I must confess that I don’t know much about these little guys (maybe about 1cm long) but they are quite fun to watch up close in the garden. This one seemed to start displaying to my camera by tilting its wings from side to side as I zoomed in, and even jumped onto the lens to get better acquainted. Beautiful colours and patterns, and they can jump like they have jets in their little legs!
Here is a photo of a cicada skin I found in the garden recently…incredibly it was still clinging to the fence where it had been discarded by the new adult. Perhaps it is perfectly formed for a larval stage which happens underground…but quite alarming to see up close. Thankfully they provide what, for me at least, is a lovely soundtrack to summer.
Just to the south of the Coromandel Peninsula, on the main road towards Tauranga and Gisborne on New Zealand’s North Island, lies the Karangahake Gorge, a former area of gold mining. In many ways it is a relief that this practice doesn’t occur in such a beautiful place any more, along with all of the destruction and dubious chemical processes it brings but it does make for a fascinating place to walk (including in some of the old tunnels so make sure you take a torch) and witness abandoned engineering which in many ways looks like fortification.
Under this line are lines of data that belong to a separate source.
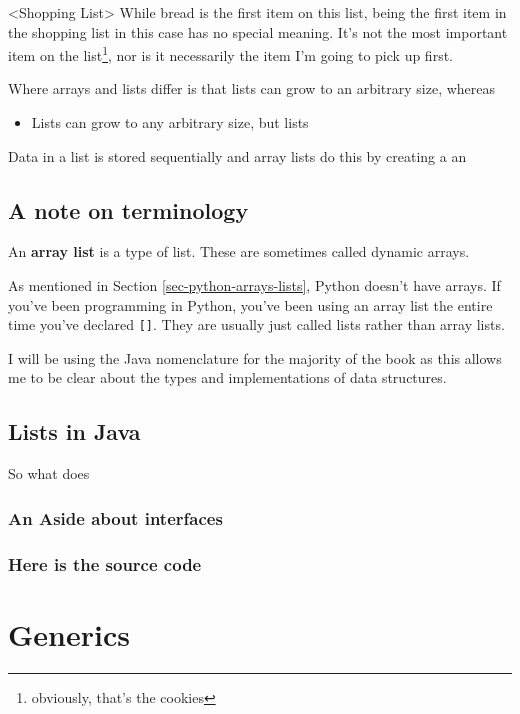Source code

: <Shopping List>
While bread is the first item on this list, being the first item in the shopping list in this case has no special meaning.  It's not the most important item on the list\footnote{obviously, that's the cookies}, nor is it necessarily the item I'm going to pick up first.

Where arrays and lists differ is that lists can grow to an arbitrary size, whereas

\begin{itemize}
	\item Lists can grow to any arbitrary size, but lists  
\end{itemize}

Data in a list is stored sequentially and array lists do this by creating a an 


\subsection{A note on terminology}
An \textbf{array list} is a type of list.  These are sometimes called dynamic arrays.

As mentioned in Section \ref{sec-python-arrays-lists}, Python doesn't have arrays.  If you've been programming in Python, you've been using an array list the entire time you've declared \texttt{[]}.  They are usually just called lists rather than array lists.


I will be using the Java nomenclature for the majority of the book as this allows me to be clear about the types and implementations of data structures.

\subsection{Lists in Java}

So what does

\subsubsection{An Aside about interfaces}
\subsubsection*{Here is the source code}



\section{Generics}

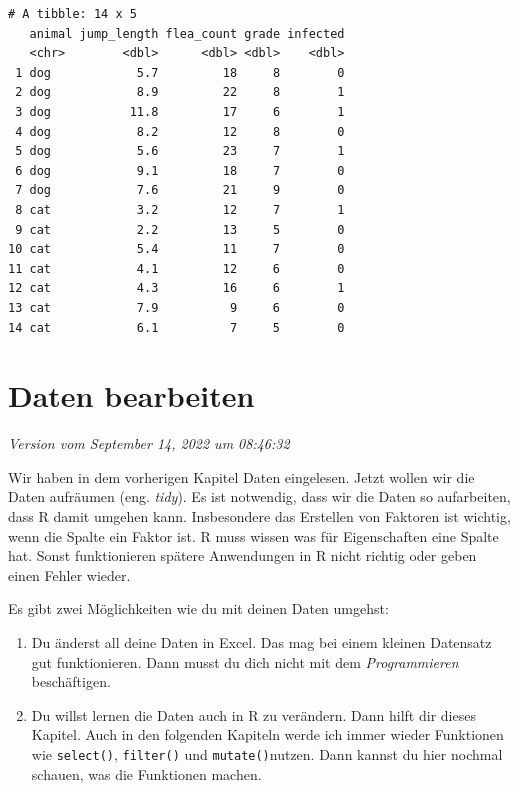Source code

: \documentclass[
  letterpaper,
]{scrbook}
\providecommand{\tightlist}{%
  \setlength{\itemsep}{0pt}\setlength{\parskip}{0pt}}\usepackage{longtable,booktabs,array}
\begin{document}
\begin{verbatim}
# A tibble: 14 x 5
   animal jump_length flea_count grade infected
   <chr>        <dbl>      <dbl> <dbl>    <dbl>
 1 dog            5.7         18     8        0
 2 dog            8.9         22     8        1
 3 dog           11.8         17     6        1
 4 dog            8.2         12     8        0
 5 dog            5.6         23     7        1
 6 dog            9.1         18     7        0
 7 dog            7.6         21     9        0
 8 cat            3.2         12     7        1
 9 cat            2.2         13     5        0
10 cat            5.4         11     7        0
11 cat            4.1         12     6        0
12 cat            4.3         16     6        1
13 cat            7.9          9     6        0
14 cat            6.1          7     5        0
\end{verbatim}

\hypertarget{sec-dplyr}{%
\chapter{Daten bearbeiten}\label{sec-dplyr}}

\emph{Version vom September 14, 2022 um 08:46:32}

Wir haben in dem vorherigen Kapitel Daten eingelesen. Jetzt wollen wir
die Daten aufräumen (eng. \emph{tidy}). Es ist notwendig, dass wir die
Daten so aufarbeiten, dass R damit umgehen kann. Insbesondere das
Erstellen von Faktoren ist wichtig, wenn die Spalte ein Faktor ist. R
muss wissen was für Eigenschaften eine Spalte hat. Sonst funktionieren
spätere Anwendungen in R nicht richtig oder geben einen Fehler wieder.

Es gibt zwei Möglichkeiten wie du mit deinen Daten umgehst:

\begin{enumerate}
\def\labelenumi{\arabic{enumi})}
\tightlist
\item
  Du änderst all deine Daten in Excel. Das mag bei einem kleinen
  Datensatz gut funktionieren. Dann musst du dich nicht mit dem
  \emph{Programmieren} beschäftigen.
\item
  Du willst lernen die Daten auch in R zu verändern. Dann hilft dir
  dieses Kapitel. Auch in den folgenden Kapiteln werde ich immer wieder
  Funktionen wie \texttt{select()}, \texttt{filter()} und
  \texttt{mutate()}nutzen. Dann kannst du hier nochmal schauen, was die
  Funktionen machen.
\end{enumerate}
\end{document}
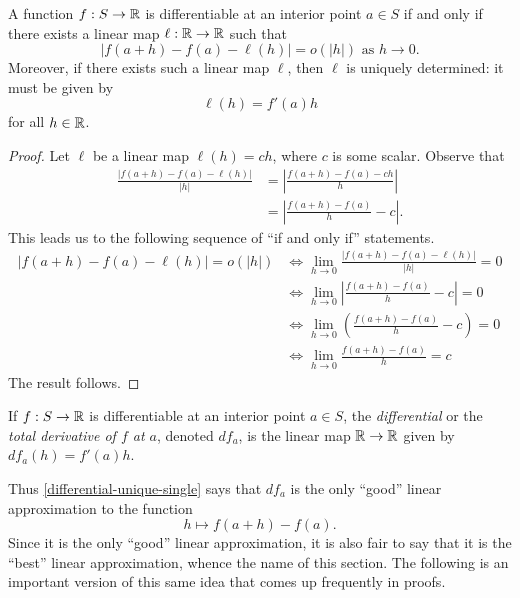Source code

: \begin{proposition} \label{differential-unique-single}
	A function $f : S \to \R$ is differentiable at an interior point $a \in S$ if and only if there exists a linear map $\ell : \R \to \R$ such that
	\[ |f(a+h)-f(a) - \ell(h)| = o(|h|) \text{ as } h \to 0. \]
	Moreover, if there exists such a linear map $\ell$, then $\ell$ is uniquely determined: it must be given by \[ \ell(h) = f'(a)h \]
	for all $h \in \R$. 
\end{proposition}

\begin{proof}
	Let $\ell$ be a linear map $\ell(h) = ch$, where $c$ is some scalar. Observe that
	\[ \begin{aligned} \frac{|f(a+h)-f(a)-\ell(h)|}{|h|} &= \left| \frac{f(a+h)-f(a) - ch}{h} \right| \\
	&= \left| \frac{f(a+h)-f(a)}{h} - c \right|. \end{aligned} \]
	This leads us to the following sequence of ``if and only if'' statements. 
	\[ \begin{aligned} |f(a+h)-f(a)-\ell(h)| = o(|h|) &\iff \lim_{h \to 0} \frac{|f(a+h)-f(a)-\ell(h)|}{|h|} = 0 \\
	&\iff \lim_{h \to 0} \left| \frac{f(a+h)-f(a)}{h} - c \right| = 0 \\
	&\iff \lim_{h \to 0} \left( \frac{f(a+h)-f(a)}{h} - c \right) = 0 \\
	&\iff \lim_{h \to 0} \frac{f(a+h)-f(a)}{h} = c \end{aligned} \]
	The result follows. 
\end{proof}

\begin{definition}
	If $f : S \to \R$ is differentiable at an interior point $a \in S$, the \emph{differential} or the \emph{total derivative of $f$ at $a$}, denoted $df_a$, is the linear map $\R \to \R$ given by $df_a(h) = f'(a)h$. 
\end{definition}

Thus \cref{differential-unique-single} says that $df_a$ is the only ``good'' linear approximation to the function \[ h \mapsto f(a+h)-f(a). \] Since it is the only ``good'' linear approximation, it is also fair to say that it is the ``best'' linear approximation, whence the name of this section. The following is an important version of this same idea that comes up frequently in proofs.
I got an impression of what the world might look like one day after humanity has perished and forest reclaims land for its own. Interesting. I do wonder why it is that we hold gold in such high regard?
One final musing on NZ TV, if you’ll permit me, and that is the extensive presence of the infomercial.
A lack of big business advertising clearly leaves a space for someone to want to try to flog what often appear to be naff products that you really don’t need. Who knew that you needed something to peel a clove of garlic? How about something to stand on that vibrates and supposedly helps you become thin and healthy? How about a nutrition extractor (aka a fancy blender)? Perhaps a military-style torch is the answer to your prayers? Maybe you could be tempted by an 8-shapes-in-1 pillow? Or how about the infomercial to end them all…life insurance – perhaps they realised that watching them makes you consider taking your own!
You name it, and if it’s really quite poor and cast off from abroad, then they’ll advertise it for several minutes at a time…and all without telling you the price. Boredom guaranteed. Who buys all this rubbish?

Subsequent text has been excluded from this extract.